Thomas Adès’s Concerto for Piano and Orchestra, a conscious title of equal billing, premiered in 2019 (see link below), and his Totentanz (first heard at the BBC Proms in 2013) are captured from Boston Symphony concerts in excellent performances (Adès is a fine conductor … and pianist for that matter) and vivid sound.

The Concerto, written for Kirill Gerstein, who relishes the solo part, is fascinatingly quixotic, not only attractively unpredictable but leaning, in judicious mix, to the Romantic and the Classical (the latter in terms of clarity and being in three concise movements) with a hint of Gershwin (Second Rhapsody) in the first movement. The slow one is sadly expressive and becomes anguished in its climax, whereas the Finale comes across as an off-kilter dance, initially of clockwork energy that winds down and which is then restored and leads to a scintillating conclusion.

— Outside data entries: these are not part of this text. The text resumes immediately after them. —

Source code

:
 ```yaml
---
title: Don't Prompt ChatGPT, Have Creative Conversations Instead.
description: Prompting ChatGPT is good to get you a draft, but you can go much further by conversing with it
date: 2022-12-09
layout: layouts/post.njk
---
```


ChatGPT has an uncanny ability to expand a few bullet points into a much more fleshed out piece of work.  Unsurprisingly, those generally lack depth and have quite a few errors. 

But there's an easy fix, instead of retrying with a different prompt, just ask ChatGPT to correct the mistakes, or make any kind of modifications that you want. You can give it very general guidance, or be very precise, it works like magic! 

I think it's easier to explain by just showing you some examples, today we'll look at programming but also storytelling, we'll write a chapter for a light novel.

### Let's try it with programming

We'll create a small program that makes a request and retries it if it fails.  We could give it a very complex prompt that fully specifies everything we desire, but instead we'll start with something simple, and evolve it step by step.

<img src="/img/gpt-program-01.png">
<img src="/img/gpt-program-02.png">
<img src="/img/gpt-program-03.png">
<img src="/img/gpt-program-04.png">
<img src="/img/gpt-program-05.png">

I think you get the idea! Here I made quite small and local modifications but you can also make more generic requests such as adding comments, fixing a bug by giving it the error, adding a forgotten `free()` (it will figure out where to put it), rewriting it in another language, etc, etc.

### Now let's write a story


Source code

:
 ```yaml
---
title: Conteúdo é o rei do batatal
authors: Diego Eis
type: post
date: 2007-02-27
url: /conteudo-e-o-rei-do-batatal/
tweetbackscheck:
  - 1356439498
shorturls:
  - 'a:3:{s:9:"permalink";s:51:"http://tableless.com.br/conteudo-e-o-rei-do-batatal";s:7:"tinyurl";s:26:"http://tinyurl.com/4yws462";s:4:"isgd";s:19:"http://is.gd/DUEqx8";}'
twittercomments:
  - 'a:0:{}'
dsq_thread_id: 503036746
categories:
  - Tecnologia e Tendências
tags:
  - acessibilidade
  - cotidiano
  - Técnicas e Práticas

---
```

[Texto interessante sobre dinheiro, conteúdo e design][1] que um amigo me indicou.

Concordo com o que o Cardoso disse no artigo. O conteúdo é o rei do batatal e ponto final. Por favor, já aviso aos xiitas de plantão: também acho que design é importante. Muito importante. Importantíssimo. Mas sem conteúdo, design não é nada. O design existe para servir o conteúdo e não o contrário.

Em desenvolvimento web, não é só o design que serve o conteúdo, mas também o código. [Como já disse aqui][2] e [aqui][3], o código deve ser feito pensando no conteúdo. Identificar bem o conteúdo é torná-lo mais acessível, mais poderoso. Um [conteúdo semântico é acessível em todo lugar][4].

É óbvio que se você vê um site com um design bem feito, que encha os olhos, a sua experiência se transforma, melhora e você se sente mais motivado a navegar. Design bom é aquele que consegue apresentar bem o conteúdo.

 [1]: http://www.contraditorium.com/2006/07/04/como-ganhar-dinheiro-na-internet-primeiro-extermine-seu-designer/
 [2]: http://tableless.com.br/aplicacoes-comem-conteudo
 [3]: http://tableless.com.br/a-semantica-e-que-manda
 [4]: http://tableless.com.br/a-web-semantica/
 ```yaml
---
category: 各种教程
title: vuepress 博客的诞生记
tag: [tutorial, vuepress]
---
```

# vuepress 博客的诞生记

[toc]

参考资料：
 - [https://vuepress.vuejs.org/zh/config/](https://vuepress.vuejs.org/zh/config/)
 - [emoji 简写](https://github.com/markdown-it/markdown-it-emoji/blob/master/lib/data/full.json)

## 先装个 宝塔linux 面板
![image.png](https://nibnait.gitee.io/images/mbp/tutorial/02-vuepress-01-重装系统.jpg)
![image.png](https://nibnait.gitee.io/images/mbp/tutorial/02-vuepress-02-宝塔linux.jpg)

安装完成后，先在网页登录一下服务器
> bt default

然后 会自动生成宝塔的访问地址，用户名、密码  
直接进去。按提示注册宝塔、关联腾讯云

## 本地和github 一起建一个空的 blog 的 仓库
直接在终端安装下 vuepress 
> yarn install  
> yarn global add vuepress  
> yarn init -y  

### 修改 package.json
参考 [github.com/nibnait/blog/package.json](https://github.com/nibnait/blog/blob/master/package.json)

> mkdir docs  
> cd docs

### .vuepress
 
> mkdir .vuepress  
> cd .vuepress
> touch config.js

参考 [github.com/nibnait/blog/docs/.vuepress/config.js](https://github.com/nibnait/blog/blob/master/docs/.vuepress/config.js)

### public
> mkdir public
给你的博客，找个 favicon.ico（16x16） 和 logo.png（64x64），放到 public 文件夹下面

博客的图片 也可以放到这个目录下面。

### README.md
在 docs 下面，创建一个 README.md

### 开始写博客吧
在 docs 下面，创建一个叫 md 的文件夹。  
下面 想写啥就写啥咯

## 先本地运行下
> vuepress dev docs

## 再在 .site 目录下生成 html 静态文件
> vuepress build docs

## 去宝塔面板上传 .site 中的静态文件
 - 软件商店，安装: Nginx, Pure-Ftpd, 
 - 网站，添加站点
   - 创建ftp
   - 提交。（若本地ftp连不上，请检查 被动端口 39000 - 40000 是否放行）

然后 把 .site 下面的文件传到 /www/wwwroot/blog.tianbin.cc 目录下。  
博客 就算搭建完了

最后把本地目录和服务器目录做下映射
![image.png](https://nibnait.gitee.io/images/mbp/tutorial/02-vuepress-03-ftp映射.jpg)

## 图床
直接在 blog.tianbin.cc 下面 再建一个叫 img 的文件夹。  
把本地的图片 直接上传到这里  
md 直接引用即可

Totentanz (Dance of Death) sets an anonymous fifteenth-century German text “from drinking song to the inevitably of death” and mirrors Mahler’s Das Lied von der Erde in its journey; two singers further aid such a comparison, here Mark Stone (baritone) & Christianne Stotijn (mezzo), both impressive. Totentanz is terrific, notable, gripping throughout its thirty-five-minute continuous span, intense and dramatic, singers, orchestra and listeners allowed no respite until a communicative and ethereal beauty settles on the score halfway through, if without quashing the already-evident passion until things become skeletal in texture and accepting in outlook; musically rapturous. Great to have Totentanz recorded. The booklet includes the German text and an English translation. Available on Deutsche Grammophon 483 7998.